Pandas

Pandas#

1. Introduction to pandas Data Structures#

\(\left\{\begin{aligned}&Series\\&DataFrame\end{aligned}\right.\)

1.1. Series#

A Series is a one-dimensional array-like object containing a sequence of values (of similar types to NumPy types) and an associated array of data labels, called its index. The simplest Series is formed from only an array of data:

pd.Series([30, 35, 40], index=['2015 Sales', '2016 Sales', '2017 Sales'], name='Product A')

A Series is, in essence, a single column of a DataFrame. So you can assign row labels to the Series the same way as before, using an index parameter. However, a Series does not have a column name, it only has one overall name :

1.2. DataFrame#

A DataFrame represents a rectangular table of data and contains an ordered collec‐ tion of columns, each of which can be a different value type (numeric, string, boolean, etc.). The DataFrame has both a row and column index; it can be thought of as a dict of Series all sharing the same index. Under the hood, the data is stored as one or more two-dimensional blocks rather than a list, dict, or some other collection of one-dimensional arrays.

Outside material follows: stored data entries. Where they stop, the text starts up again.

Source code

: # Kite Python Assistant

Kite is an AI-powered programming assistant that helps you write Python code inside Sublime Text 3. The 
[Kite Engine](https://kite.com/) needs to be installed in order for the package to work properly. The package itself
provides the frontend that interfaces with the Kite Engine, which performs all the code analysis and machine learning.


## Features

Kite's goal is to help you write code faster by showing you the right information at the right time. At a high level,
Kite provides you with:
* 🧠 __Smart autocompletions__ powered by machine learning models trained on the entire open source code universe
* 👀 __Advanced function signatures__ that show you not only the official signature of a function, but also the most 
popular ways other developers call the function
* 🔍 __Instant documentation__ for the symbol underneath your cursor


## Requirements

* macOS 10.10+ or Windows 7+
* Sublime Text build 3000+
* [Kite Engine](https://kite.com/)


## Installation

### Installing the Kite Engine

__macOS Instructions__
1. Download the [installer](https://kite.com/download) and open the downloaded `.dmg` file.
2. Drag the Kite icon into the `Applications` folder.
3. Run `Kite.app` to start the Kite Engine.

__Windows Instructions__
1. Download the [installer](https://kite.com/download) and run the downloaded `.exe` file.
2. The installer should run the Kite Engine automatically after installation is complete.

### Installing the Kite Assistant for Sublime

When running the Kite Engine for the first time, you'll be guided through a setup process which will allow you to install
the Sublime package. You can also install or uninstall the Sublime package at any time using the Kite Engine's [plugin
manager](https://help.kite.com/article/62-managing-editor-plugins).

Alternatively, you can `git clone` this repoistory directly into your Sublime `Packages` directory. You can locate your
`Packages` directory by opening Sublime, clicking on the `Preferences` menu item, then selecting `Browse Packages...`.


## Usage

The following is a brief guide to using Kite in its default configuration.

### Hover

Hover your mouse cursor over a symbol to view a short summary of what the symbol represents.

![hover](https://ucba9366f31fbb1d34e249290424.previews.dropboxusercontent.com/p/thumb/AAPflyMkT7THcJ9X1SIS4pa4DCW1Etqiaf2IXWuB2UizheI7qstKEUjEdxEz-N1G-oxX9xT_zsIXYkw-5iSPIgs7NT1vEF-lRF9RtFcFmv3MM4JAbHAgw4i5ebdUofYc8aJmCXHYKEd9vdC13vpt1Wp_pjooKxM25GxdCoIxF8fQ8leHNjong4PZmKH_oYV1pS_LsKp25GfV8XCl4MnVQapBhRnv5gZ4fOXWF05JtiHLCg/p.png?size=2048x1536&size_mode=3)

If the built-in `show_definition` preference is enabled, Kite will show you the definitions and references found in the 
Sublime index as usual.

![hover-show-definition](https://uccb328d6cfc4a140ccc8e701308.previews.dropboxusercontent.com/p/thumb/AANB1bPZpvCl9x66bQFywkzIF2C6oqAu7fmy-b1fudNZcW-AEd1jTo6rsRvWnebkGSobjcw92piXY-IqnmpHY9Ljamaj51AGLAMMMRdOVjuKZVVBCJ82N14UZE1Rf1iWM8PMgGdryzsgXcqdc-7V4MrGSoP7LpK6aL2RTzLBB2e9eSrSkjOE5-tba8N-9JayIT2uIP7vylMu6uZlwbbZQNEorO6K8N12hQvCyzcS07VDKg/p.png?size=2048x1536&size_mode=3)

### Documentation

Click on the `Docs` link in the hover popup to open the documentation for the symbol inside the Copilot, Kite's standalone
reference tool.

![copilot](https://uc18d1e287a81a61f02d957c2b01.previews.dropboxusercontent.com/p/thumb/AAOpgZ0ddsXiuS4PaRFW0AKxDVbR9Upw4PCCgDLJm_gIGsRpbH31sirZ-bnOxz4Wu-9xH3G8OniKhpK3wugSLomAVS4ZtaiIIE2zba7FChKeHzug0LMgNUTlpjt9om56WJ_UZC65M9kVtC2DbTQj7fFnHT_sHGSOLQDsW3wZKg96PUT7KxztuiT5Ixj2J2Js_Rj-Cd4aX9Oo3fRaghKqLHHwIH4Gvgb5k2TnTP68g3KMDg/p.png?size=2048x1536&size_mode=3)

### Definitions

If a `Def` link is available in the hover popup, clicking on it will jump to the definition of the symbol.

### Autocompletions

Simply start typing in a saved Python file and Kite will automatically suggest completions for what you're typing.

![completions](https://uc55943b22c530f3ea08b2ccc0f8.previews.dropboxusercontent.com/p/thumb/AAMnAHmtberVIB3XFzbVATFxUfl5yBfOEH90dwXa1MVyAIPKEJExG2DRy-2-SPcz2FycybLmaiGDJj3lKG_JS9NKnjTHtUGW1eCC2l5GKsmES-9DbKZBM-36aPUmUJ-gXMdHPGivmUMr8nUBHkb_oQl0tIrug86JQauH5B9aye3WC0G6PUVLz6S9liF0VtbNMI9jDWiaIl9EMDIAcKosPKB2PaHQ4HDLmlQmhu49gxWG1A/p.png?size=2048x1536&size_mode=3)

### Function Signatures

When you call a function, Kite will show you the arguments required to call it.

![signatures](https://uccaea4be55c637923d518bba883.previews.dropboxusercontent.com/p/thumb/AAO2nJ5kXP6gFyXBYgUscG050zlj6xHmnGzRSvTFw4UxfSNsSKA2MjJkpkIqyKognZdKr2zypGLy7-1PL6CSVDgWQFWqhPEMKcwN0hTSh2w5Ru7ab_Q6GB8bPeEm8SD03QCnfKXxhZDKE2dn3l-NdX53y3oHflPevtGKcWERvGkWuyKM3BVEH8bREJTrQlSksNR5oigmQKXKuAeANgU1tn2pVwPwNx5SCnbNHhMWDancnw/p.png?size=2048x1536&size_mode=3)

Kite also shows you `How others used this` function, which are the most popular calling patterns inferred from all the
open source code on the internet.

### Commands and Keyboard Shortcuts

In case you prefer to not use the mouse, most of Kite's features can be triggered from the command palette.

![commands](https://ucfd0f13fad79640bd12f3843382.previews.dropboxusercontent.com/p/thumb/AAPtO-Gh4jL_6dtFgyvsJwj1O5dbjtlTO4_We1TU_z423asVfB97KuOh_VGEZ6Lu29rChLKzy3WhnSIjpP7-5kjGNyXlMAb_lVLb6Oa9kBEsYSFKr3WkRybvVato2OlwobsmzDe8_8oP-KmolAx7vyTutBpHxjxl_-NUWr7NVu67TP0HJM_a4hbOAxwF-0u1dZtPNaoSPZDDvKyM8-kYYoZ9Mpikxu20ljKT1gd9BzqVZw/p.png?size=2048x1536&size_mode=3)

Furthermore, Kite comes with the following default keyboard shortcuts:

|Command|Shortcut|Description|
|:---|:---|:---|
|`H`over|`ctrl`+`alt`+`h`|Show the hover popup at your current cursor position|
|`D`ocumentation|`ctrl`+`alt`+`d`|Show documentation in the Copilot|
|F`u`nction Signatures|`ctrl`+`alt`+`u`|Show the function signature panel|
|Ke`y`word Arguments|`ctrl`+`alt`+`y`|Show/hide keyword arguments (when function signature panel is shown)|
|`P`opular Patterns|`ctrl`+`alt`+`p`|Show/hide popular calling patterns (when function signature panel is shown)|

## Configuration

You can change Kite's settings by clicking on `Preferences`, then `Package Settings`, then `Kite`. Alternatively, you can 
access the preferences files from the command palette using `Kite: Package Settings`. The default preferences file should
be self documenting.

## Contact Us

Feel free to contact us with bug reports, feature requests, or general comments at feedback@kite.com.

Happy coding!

A DataFrame is a table. It contains an array of individual entries, each of which has a certain value. Each entry corresponds to a row (or record) and a column.

There are many ways to construct a DataFrame, though one of the most common is from a dict of equal-length lists or NumPy arrays:

data = {'state': ['Ohio', 'Ohio', 'Ohio', 'Nevada', 'Nevada', 'Nevada'],
            'year': [2000, 2001, 2002, 2001, 2002, 2003],
            'pop': [1.5, 1.7, 3.6, 2.4, 2.9, 3.2]}
frame = pd.DataFrame(data)

The list of row labels used in a DataFrame is known as an Index. We can assign values to it by using an index parameter in our constructor:

pd.DataFrame({'Bob': ['I liked it.', 'It was awful.'], 'Sue': ['Pretty good.', 'Bland.']},index=['Product A', 'Product B'])

If you specify a sequence of columns, the DataFrame’s columns will be arranged in that order:

pd.DataFrame(data, columns=['Sue', 'Bob'])

The Series and the DataFrame are intimately related. It’s helpful to think of a DataFrame as actually being just a bunch of Series “glued together”.

2. Indexing, Selecting & Assigning#

2.1. Native accessors#

In Python, we can access the property of an object by accessing it as an attribute. A book object, for example, might have a title property, which we can access by calling book.title. Columns in a pandas DataFrame work in much the same way.

#first way
review.country
#second way
review['country']

2.2. Index in pandas#

The indexing operator and attribute selection are nice because they work just like they do in the rest of the Python ecosystem. As a novice, this makes them easy to pick up and use. However, pandas has its own accessor operators, loc and iloc. For more advanced operations, these are the ones you’re supposed to be using.

Index-based selection

Selecting data based on its numerical position in the data. iloc follows this paradigm.

Label-based selection

The second paradigm for attribute selection is the one followed by the loc operator: label-based selection. In this paradigm, it’s the data index value, not its position, which matters.

Both loc and iloc are row-first, column-second. This is the opposite of what we do in native Python, which is column-first, row-second.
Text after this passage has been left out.